The House UnAmerican Activities Committee got started that way. And they hosed down Berkley, which meant Berkeley got the reputation for being non-Conservative.

Then we had black balls.

All of this went away for almost three decades. I mean Richard Milhouse did resign in disgrace. He was not beatified by the current Pope, who would beatify just about anyone, it seems.

But now we have Homeland Security. Which is somehow reminiscent of the Reichstadt. And Agent Orange has been morphed into Security Risk Orange.

Dear Dick Chaney, please rebuild my city instead of Iraq? Please!

In my experience, people who hate academia are usually ignorami who associate higher education with authority, arrogance, or privlidge.

-Poor people who view “college boys” as spoiled rich kids on a 4 year vacation.

-Stupids who are bitter because their peak years ended at high-school graduation while the “nerds” went on to college and careers.

-And of course people who view anyone who went to a better college as an arrogant elitist.

Other than that, all I see here is the usual SDMBL bullshit where everyone who isn’t a placard waving hippy is a Neo Nazi.

While I think it’s true that academia is battered about by some conservative entertainers, it’s entirely worth pointing out for the millionth time that American foreign policy now turns almost entirely on the theories of the Neo-cons, including:

Irving Kristol, Professor of Social Thought at the NYU Graduate School of Business Administration.

Peter Rodman, Fellow at the Johns Hopkins Foreign Policy Institute.

Francis Fukuyama, Professor of Public Policy at the Institute of Public Policy at George Mason University.

Jeffrey Bergner, professor of political science at Georgetown, U Penn and Michigan St.

Paul Wolfowitz, Dean and Professor of International Relations at Johns Hopkins University.

And of course, the neoconservative bible is Thucydides’ History of the Peleponnesian War as dissected by Leo Strauss and Donald Kagan, whose son (or is it grandson?) is a co-founder of the Project for the New American Century. Most of the folks named above–or their offspring–signed the now-famous 1998 PNAC letter to President Clinton on Iraq.

In fact, you could say that this most conservative Presidential administration has its foreign policy firmly based upon the theories of a group whose roots trace directly back to Trotskyite academia.

That’s why I also chuckled when I read lekatt’s comment about reality.

:rolleyes:

“The real world of science”? Where do you think most research in the physical sciences takes place? The real world of science is academia.

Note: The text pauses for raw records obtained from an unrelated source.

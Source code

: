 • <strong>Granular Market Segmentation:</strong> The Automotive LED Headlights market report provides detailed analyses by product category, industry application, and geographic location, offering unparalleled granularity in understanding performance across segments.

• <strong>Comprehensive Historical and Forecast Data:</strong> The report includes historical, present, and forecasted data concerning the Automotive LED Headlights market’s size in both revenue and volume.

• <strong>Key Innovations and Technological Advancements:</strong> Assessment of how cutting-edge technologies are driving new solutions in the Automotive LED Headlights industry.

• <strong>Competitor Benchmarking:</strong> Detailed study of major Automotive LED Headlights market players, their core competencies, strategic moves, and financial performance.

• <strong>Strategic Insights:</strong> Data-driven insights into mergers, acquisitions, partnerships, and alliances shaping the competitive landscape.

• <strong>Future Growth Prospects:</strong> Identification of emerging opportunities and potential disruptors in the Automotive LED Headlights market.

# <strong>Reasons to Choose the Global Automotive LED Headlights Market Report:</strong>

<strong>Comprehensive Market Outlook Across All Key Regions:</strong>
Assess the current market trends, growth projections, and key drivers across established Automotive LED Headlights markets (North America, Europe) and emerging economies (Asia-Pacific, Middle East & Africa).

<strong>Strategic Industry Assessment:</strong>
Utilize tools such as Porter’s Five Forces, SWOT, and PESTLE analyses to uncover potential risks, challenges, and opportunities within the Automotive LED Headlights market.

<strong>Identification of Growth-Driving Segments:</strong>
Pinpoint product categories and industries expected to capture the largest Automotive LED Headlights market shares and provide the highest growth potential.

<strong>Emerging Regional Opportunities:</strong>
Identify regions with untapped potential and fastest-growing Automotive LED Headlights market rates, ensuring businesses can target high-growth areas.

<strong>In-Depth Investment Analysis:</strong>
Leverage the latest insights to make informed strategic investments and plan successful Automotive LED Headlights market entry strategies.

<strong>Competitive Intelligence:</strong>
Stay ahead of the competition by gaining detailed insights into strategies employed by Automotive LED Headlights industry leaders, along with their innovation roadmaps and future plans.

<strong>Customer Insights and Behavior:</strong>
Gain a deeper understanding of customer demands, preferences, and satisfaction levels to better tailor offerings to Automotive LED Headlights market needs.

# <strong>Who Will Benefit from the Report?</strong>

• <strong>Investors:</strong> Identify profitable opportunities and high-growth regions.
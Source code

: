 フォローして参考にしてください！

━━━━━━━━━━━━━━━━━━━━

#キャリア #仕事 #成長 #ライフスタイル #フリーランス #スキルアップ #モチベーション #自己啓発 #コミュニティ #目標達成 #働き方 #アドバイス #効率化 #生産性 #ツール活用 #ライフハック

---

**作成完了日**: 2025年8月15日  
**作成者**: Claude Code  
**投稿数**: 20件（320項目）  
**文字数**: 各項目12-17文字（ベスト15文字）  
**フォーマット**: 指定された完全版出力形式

Seriously, though, I think the mistrust of conservatives toward academia is that one frequently does encounter very leftist professors, especially in the liberal arts. There aren’t very many places besides academia where radicals and far leftists are accepted on a professional level. The bad thing about this is that leftist thought is effectively isolated within the culture, The good thing is that students are given some new ideas to think about.

When I started college I was fairly conservative, and I was annoyed at times when I saw the leftist slant of many assigned readings. But I told myself, “It’s another world view. I don’t have to agree with it. Learning to look at something in a new light makes me wiser.”

I’m always amazed at how naiive Americans are becoming. So many uninformed liberals believing in government authority, true democracy, global warming, the U.N., etc. etc. Ad Naudseum. Please stop watching television, people! Read! And read opinions that are against your own! THAT is education, not

  1. Government does only a couple of things well; the rest, they screw up. Only 15 cents of every dollar that is stolen from you by government goes to what it’s supposed to. The rest is to fund an ever-expanding system.

  2. Look at the type of people who go into politics. These are the last people who should have ANY authority. The best government is a small, localised one.

I just hope the lefties here grow out of it when they start paying taxes like most of the 60s hippies did.

MFitz

Funny, all I see is the usual SDMBC bullshit where everyone who isn’t a flag-waving American is a filthy communist. :rolleyes:

MFitz, it doesn’t count when Gordon Liddy reads the newspaper on the air.

That is where you got that 15 cents of every dollar cite, isn’t it?